Lines holding the word "tempfile" are the ones to copy from the data below.

*** Opening of Excerpted records ***

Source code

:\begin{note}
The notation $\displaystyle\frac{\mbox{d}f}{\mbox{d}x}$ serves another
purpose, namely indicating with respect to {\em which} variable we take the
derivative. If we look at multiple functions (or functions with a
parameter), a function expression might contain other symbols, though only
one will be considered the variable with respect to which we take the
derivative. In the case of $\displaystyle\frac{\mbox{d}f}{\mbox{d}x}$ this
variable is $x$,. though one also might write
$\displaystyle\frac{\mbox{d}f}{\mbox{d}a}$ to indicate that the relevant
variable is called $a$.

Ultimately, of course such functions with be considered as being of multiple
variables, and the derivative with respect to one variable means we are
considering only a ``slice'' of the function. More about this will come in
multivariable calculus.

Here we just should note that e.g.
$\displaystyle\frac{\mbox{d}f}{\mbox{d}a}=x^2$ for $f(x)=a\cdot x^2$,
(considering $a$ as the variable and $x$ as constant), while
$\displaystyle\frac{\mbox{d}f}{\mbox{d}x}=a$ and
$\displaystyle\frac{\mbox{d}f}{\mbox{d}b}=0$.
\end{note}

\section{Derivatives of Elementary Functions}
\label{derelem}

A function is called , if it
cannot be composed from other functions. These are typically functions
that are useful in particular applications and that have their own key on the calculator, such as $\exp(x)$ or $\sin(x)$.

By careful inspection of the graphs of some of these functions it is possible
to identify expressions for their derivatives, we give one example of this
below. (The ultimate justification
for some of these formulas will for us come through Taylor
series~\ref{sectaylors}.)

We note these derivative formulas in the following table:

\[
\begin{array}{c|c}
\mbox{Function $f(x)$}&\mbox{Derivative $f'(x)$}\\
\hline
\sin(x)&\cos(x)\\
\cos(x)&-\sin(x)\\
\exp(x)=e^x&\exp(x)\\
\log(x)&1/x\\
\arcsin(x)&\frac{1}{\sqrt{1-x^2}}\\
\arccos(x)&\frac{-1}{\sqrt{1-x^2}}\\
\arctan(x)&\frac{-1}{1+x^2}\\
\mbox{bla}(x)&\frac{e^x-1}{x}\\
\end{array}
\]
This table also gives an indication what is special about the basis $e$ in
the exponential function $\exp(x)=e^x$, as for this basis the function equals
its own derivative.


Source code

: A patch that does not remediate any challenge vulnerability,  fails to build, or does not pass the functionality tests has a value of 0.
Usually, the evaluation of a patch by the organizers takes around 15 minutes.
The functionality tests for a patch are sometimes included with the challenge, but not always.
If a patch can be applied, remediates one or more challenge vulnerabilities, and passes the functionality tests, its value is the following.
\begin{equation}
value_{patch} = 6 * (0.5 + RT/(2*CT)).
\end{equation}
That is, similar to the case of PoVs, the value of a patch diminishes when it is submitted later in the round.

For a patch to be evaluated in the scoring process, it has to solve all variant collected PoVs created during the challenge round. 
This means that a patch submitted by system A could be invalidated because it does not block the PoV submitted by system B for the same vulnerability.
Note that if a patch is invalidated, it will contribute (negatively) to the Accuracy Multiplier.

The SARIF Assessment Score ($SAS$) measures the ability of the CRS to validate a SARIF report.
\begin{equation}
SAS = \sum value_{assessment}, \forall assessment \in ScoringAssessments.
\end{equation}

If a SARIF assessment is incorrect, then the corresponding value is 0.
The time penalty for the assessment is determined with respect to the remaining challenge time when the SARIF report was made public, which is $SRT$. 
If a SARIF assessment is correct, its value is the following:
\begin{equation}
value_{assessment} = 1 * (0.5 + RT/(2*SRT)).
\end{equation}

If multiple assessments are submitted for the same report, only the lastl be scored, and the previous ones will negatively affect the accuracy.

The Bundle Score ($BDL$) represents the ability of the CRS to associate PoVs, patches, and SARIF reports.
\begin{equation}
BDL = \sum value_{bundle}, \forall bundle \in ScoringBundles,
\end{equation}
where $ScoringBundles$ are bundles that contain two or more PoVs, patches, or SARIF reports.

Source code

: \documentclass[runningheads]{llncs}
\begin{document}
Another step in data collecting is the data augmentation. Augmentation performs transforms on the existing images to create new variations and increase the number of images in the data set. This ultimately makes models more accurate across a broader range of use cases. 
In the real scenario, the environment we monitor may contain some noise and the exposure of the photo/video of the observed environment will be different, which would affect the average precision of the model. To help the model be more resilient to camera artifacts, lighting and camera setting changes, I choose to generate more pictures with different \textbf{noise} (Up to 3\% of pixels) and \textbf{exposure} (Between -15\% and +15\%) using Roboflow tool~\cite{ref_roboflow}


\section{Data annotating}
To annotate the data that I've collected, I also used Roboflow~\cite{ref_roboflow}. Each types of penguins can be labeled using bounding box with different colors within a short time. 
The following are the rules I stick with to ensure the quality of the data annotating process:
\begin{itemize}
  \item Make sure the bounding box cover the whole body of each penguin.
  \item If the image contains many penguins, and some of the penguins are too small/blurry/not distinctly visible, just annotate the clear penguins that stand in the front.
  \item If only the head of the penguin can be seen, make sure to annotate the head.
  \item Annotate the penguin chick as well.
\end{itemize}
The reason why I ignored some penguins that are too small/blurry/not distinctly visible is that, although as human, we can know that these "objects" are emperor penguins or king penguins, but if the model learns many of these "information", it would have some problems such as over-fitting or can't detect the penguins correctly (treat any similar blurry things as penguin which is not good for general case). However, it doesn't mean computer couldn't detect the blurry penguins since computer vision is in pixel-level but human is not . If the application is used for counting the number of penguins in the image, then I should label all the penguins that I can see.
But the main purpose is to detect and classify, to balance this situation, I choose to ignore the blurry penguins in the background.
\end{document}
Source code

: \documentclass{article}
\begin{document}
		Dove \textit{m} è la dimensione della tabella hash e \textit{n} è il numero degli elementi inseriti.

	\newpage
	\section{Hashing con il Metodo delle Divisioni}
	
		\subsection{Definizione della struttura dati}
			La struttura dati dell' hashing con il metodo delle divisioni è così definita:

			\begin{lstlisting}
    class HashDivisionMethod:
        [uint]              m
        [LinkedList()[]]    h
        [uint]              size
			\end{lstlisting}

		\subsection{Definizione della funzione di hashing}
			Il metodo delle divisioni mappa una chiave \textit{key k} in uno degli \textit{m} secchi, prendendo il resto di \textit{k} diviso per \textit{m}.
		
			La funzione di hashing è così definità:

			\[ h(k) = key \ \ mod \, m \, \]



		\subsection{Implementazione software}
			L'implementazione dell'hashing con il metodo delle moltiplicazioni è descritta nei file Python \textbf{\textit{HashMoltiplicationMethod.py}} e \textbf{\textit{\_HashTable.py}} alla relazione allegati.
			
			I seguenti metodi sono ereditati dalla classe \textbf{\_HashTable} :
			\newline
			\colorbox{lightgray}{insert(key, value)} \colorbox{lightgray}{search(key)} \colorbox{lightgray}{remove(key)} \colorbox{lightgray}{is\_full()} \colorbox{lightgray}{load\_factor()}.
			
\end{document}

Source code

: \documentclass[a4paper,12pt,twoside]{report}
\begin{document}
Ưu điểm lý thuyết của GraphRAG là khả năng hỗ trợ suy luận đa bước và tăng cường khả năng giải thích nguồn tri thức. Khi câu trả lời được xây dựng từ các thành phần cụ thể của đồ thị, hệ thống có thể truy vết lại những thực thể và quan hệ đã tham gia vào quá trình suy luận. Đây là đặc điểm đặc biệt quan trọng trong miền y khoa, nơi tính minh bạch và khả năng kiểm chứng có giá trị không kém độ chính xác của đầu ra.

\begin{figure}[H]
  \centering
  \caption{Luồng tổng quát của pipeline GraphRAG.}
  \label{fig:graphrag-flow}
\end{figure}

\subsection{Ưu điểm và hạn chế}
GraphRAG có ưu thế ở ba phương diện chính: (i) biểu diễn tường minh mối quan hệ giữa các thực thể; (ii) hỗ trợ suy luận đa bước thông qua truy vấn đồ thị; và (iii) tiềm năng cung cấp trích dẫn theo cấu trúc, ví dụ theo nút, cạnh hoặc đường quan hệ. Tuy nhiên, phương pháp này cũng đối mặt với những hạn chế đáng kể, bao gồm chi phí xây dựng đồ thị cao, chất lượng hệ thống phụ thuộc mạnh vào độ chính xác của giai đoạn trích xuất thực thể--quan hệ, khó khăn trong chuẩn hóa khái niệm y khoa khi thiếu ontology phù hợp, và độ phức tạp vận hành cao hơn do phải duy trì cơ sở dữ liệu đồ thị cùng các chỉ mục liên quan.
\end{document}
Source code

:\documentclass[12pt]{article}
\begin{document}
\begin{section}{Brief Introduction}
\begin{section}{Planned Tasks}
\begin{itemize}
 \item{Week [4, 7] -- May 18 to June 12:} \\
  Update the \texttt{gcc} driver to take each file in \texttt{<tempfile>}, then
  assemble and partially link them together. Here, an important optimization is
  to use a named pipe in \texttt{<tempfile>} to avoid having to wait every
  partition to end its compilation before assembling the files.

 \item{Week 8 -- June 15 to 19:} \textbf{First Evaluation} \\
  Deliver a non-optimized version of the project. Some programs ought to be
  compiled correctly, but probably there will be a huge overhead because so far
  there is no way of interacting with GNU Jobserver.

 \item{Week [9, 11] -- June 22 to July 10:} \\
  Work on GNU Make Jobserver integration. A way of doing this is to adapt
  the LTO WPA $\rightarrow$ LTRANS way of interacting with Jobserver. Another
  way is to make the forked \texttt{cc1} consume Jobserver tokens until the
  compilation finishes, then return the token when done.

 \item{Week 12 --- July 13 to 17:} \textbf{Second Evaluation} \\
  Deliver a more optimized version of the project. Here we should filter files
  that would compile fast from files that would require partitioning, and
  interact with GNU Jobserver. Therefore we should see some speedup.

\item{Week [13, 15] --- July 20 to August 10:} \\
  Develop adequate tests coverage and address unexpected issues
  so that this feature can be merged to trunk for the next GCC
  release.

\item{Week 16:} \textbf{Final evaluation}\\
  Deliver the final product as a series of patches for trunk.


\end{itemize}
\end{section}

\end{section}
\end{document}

*** Close of Excerpted records ***

(Solution for this exercise)
  Update the \texttt{gcc} driver to take each file in \texttt{<tempfile>}, then
  to use a named pipe in \texttt{<tempfile>} to avoid having to wait every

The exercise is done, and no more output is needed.